Milhões de pessoas ao redor do globo puderam experimentá-la em primeira
mão e perceber o quão impressionantes são esses sistemas.
Muitos já se deram conta de que esses softwares representam um ponto de
inflexão, causarão enorme turbulência no mercado de trabalho e na economia.
A excitação inicial rapidamente deu lugar a preocupação e um debate furioso
vem questionando se devemos dar um tempo, interrompendo por seis meses ou mais o
desenvolvimento da IA.
Mal conseguimos digerir e entender o significado e desdobramentos disso
tudo para nossas vidas e surgiu no mês passado o GPT-4.
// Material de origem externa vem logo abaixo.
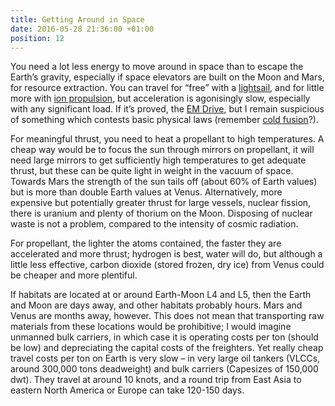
 ```yaml
---
title: Getting Around in Space
date: 2016-05-28 21:36:00 +01:00
position: 12
---
```


You need a lot less energy to move around in space than to escape the Earth’s gravity, especially if space elevators are built on the Moon and Mars, for resource extraction. You can travel for “free” with a [lightsail][lightsail], and for little more with [ion propulsion][ion-propulsion], but acceleration is agonisingly slow, especially with any significant load. If it’s proved, the [EM Drive][em-drive], but I remain suspicious  of something which contests basic physical laws (remember [cold fusion][cold-fusion]?).

For meaningful thrust, you need to heat a propellant to high temperatures. A cheap way would be to focus the sun through mirrors on propellant, it will need large mirrors  to get sufficiently high temperatures to get adequate thrust, but these can be quite light in weight in the vacuum of space. Towards Mars the strength of the sun tails off (about 60% of Earth values) but is more than double Earth values at Venus. Alternatively, more expensive but potentially greater thrust for large vessels, nuclear fission, there is uranium and plenty of thorium on the Moon. Disposing of nuclear waste is not a problem, compared to the intensity of cosmic radiation.

For propellant, the lighter the atoms contained, the faster they are accelerated and more thrust; hydrogen is best, water will do, but although a little less effective, carbon dioxide  (stored frozen, dry ice)  from Venus could be cheaper and more plentiful.

If habitats are located at or around Earth-Moon L4 and L5, then the Earth and Moon are days away, and other habitats probably hours. Mars and Venus are months away, however. This does not mean that transporting raw materials from these locations would be prohibitive; I would imagine unmanned bulk carriers, in which case it is operating costs per ton (should be low) and depreciating the capital costs of the freighters. Yet really cheap travel costs per ton on Earth is very slow – in very large oil tankers (VLCCs, around 300,000 tons deadweight) and bulk carriers (Capesizes of 150,000 dwt). They travel at around 10 knots, and a round trip from East Asia to eastern North America or Europe can take 120-150 days.

[lightsail]: http://sail.planetary.org/
[ion-propulsion]: https://en.wikipedia.org/wiki/Ion_thruster
[em-drive]: http://www.digitaltrends.com/cool-tech/emdrive-news-rumors/
[cold-fusion]: https://en.wikipedia.org/wiki/Cold_fusion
Mas afinal, que tipo de coisa o GPT-4 pode fazer?
O que o GPT-4 pode fazer hoje numa reunião do conselho
Imagine que você está numa reunião do conselho deliberativo do seu fundo
de pensão. O GPT-4 pode ouvir e gravar toda a reunião através do seu telefone
ou de um laptop.
Ele vai reconhecer (entender) tudo o que foi dito, melhor do que os
conselheiros em volta da mesa que muitas vezes falam ao mesmo tempo. O GPT-4 vai
transcrever – transformar voz em texto – e produzir para você um sumário de toda
a reunião.
A partir desse sumário, você pode escolher como os comentários serão
priorizados, você pode mudar o sumário, você pode falar com ele.
Você pode dizer: “Eu gostaria de ouvir na íntegra o que o Sr. Sérgio
Nabas disse, diminui o volume da conversa dos outros conselheiros. Então, o
GPT-4 fará isso.
Aí, você pode dizer: “Tudo bem, não tem nada importante, pode diminuir a
voz do Sr. Sérgio”. Você pode conversar verbalmente, interativamente, com o
GPT-4.
O GPT-4 pode escrever a minuta da ata de reunião do conselho (ou de um
relatório de consultoria), pode produzir um relatório de análise
Pode construir uma tabela a partir de dados que você fornece, pode
produzir gráficos a partir dessa tabela e depois responder perguntas especificas
sobre o comportamento das informações mostradas nos gráficos, para que os conselheiros
possam tomar decisões.
São tempos interessantes para quem trabalha com conhecimento, ou seja,
todos os funcionários de um fundo de pensão.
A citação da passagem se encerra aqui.